What you are asked to do ▸ Before you reproduce the entries that follow, strip out any image they contain and keep the rest exact.

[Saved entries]
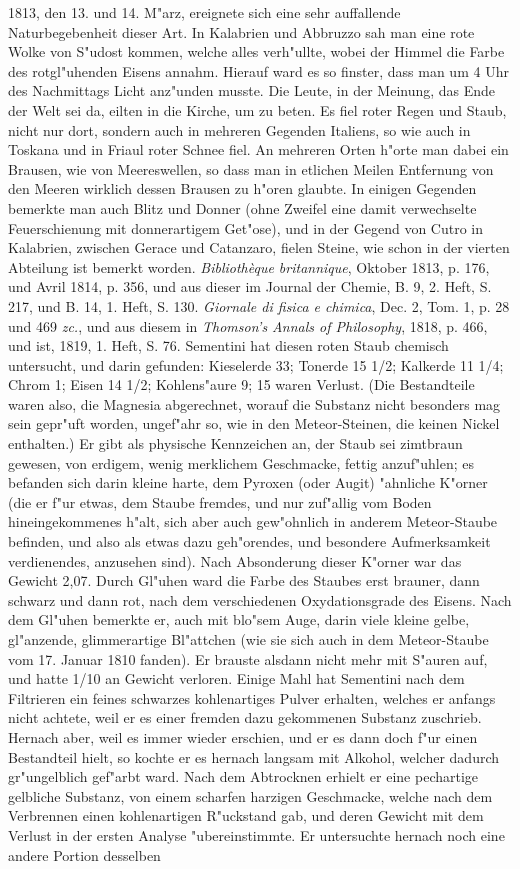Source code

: \documentclass[a4paper, 11pt, oneside, polutonikogreek, german]{article}
\begin{document}
1813, den 13. und 14. M"arz, ereignete sich eine sehr auffallende Naturbegebenheit dieser Art. In Kalabrien und Abbruzzo sah man eine rote Wolke von S"udost kommen, welche alles verh"ullte, wobei der Himmel die Farbe des rotgl"uhenden Eisens annahm. Hierauf ward es so finster, dass man um 4 Uhr des Nachmittags Licht anz"unden musste. Die Leute, in der Meinung, das Ende der Welt sei da, eilten in die Kirche, um zu beten. Es fiel roter Regen und Staub, nicht nur dort, sondern auch in mehreren Gegenden Italiens, so wie auch in Toskana und in Friaul roter Schnee fiel. An mehreren Orten h"orte man dabei ein Brausen, wie von Meereswellen, so dass man in etlichen Meilen Entfernung von den Meeren wirklich dessen Brausen zu h"oren glaubte. In einigen Gegenden bemerkte man auch Blitz und Donner (ohne Zweifel eine damit verwechselte Feuerschienung mit donnerartigem Get"ose), und in der Gegend von Cutro in Kalabrien, zwischen Gerace und Catanzaro, fielen Steine, wie schon in der vierten Abteilung ist bemerkt worden. \emph{Bibliothèque britannique}, Oktober 1813, p. 176, und Avril 1814, p. 356, und aus dieser im Journal der Chemie, B. 9, 2. Heft, S. 217, und B. 14, 1. Heft, S. 130. \emph{Giornale di fisica e chimica}, Dec. 2, Tom. 1, p. 28 und 469 \emph{zc.}, und aus diesem in \emph{Thomson's Annals of Philosophy}, 1818, p. 466, und ist, 1819, 1. Heft, S. 76. Sementini hat diesen roten Staub chemisch untersucht, und darin gefunden: Kieselerde 33; Tonerde 15 1/2; Kalkerde 11 1/4; Chrom 1; Eisen 14 1/2; Kohlens"aure 9; 15 waren Verlust. (Die Bestandteile waren also, die Magnesia abgerechnet, worauf die Substanz nicht besonders mag sein gepr"uft worden, ungef"ahr so, wie in den Meteor-Steinen, die keinen Nickel enthalten.) Er gibt als physische Kennzeichen an, der Staub sei zimtbraun gewesen, von erdigem, wenig merklichem Geschmacke, fettig anzuf"uhlen; es befanden sich darin kleine harte, dem Pyroxen (oder Augit) "ahnliche K"orner (die er f"ur etwas, dem Staube fremdes, und nur zuf"allig vom Boden hineingekommenes h"alt, sich aber auch gew"ohnlich in anderem Meteor-Staube befinden, und also als etwas dazu geh"orendes, und besondere Aufmerksamkeit verdienendes, anzusehen sind). Nach Absonderung dieser K"orner war das Gewicht 2,07. Durch Gl"uhen ward die Farbe des Staubes erst brauner, dann schwarz und dann rot, nach dem verschiedenen Oxydationsgrade des Eisens. Nach dem Gl"uhen bemerkte er, auch mit blo"sem Auge, darin viele kleine gelbe, gl"anzende, glimmerartige Bl"attchen (wie sie sich auch in dem Meteor-Staube vom 17. Januar 1810 fanden). Er brauste alsdann nicht mehr mit S"auren auf, und hatte 1/10 an Gewicht verloren. Einige Mahl hat Sementini nach dem Filtrieren ein feines schwarzes kohlenartiges Pulver erhalten, welches er anfangs nicht achtete, weil er es einer fremden dazu gekommenen Substanz zuschrieb. Hernach aber, weil es immer wieder erschien, und er es dann doch f"ur einen Bestandteil hielt, so kochte er es hernach langsam mit Alkohol, welcher dadurch gr"ungelblich gef"arbt ward. Nach dem Abtrocknen erhielt er eine pechartige gelbliche Substanz, von einem scharfen harzigen Geschmacke, welche nach dem Verbrennen einen kohlenartigen R"uckstand gab, und deren Gewicht mit dem Verlust in der ersten Analyse "ubereinstimmte. Er untersuchte hernach noch eine andere Portion desselben 
\end{document}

Response to this task ▸
Source code

: \documentclass[a4paper, 11pt, oneside, polutonikogreek, german]{article}
\begin{document}
1813, den 13. und 14. M"arz, ereignete sich eine sehr auffallende Naturbegebenheit dieser Art. In Kalabrien und Abbruzzo sah man eine rote Wolke von S"udost kommen, welche alles verh"ullte, wobei der Himmel die Farbe des rotgl"uhenden Eisens annahm. Hierauf ward es so finster, dass man um 4 Uhr des Nachmittags Licht anz"unden musste. Die Leute, in der Meinung, das Ende der Welt sei da, eilten in die Kirche, um zu beten. Es fiel roter Regen und Staub, nicht nur dort, sondern auch in mehreren Gegenden Italiens, so wie auch in Toskana und in Friaul roter Schnee fiel. An mehreren Orten h"orte man dabei ein Brausen, wie von Meereswellen, so dass man in etlichen Meilen Entfernung von den Meeren wirklich dessen Brausen zu h"oren glaubte. In einigen Gegenden bemerkte man auch Blitz und Donner (ohne Zweifel eine damit verwechselte Feuerschienung mit donnerartigem Get"ose), und in der Gegend von Cutro in Kalabrien, zwischen Gerace und Catanzaro, fielen Steine, wie schon in der vierten Abteilung ist bemerkt worden. \emph{Bibliothèque britannique}, Oktober 1813, p. 176, und Avril 1814, p. 356, und aus dieser im Journal der Chemie, B. 9, 2. Heft, S. 217, und B. 14, 1. Heft, S. 130. \emph{Giornale di fisica e chimica}, Dec. 2, Tom. 1, p. 28 und 469 \emph{zc.}, und aus diesem in \emph{Thomson's Annals of Philosophy}, 1818, p. 466, und ist, 1819, 1. Heft, S. 76. Sementini hat diesen roten Staub chemisch untersucht, und darin gefunden: Kieselerde 33; Tonerde 15 1/2; Kalkerde 11 1/4; Chrom 1; Eisen 14 1/2; Kohlens"aure 9; 15 waren Verlust. (Die Bestandteile waren also, die Magnesia abgerechnet, worauf die Substanz nicht besonders mag sein gepr"uft worden, ungef"ahr so, wie in den Meteor-Steinen, die keinen Nickel enthalten.) Er gibt als physische Kennzeichen an, der Staub sei zimtbraun gewesen, von erdigem, wenig merklichem Geschmacke, fettig anzuf"uhlen; es befanden sich darin kleine harte, dem Pyroxen (oder Augit) "ahnliche K"orner (die er f"ur etwas, dem Staube fremdes, und nur zuf"allig vom Boden hineingekommenes h"alt, sich aber auch gew"ohnlich in anderem Meteor-Staube befinden, und also als etwas dazu geh"orendes, und besondere Aufmerksamkeit verdienendes, anzusehen sind). Nach Absonderung dieser K"orner war das Gewicht 2,07. Durch Gl"uhen ward die Farbe des Staubes erst brauner, dann schwarz und dann rot, nach dem verschiedenen Oxydationsgrade des Eisens. Nach dem Gl"uhen bemerkte er, auch mit blo"sem Auge, darin viele kleine gelbe, gl"anzende, glimmerartige Bl"attchen (wie sie sich auch in dem Meteor-Staube vom 17. Januar 1810 fanden). Er brauste alsdann nicht mehr mit S"auren auf, und hatte 1/10 an Gewicht verloren. Einige Mahl hat Sementini nach dem Filtrieren ein feines schwarzes kohlenartiges Pulver erhalten, welches er anfangs nicht achtete, weil er es einer fremden dazu gekommenen Substanz zuschrieb. Hernach aber, weil es immer wieder erschien, und er es dann doch f"ur einen Bestandteil hielt, so kochte er es hernach langsam mit Alkohol, welcher dadurch gr"ungelblich gef"arbt ward. Nach dem Abtrocknen erhielt er eine pechartige gelbliche Substanz, von einem scharfen harzigen Geschmacke, welche nach dem Verbrennen einen kohlenartigen R"uckstand gab, und deren Gewicht mit dem Verlust in der ersten Analyse "ubereinstimmte. Er untersuchte hernach noch eine andere Portion desselben 
\end{document}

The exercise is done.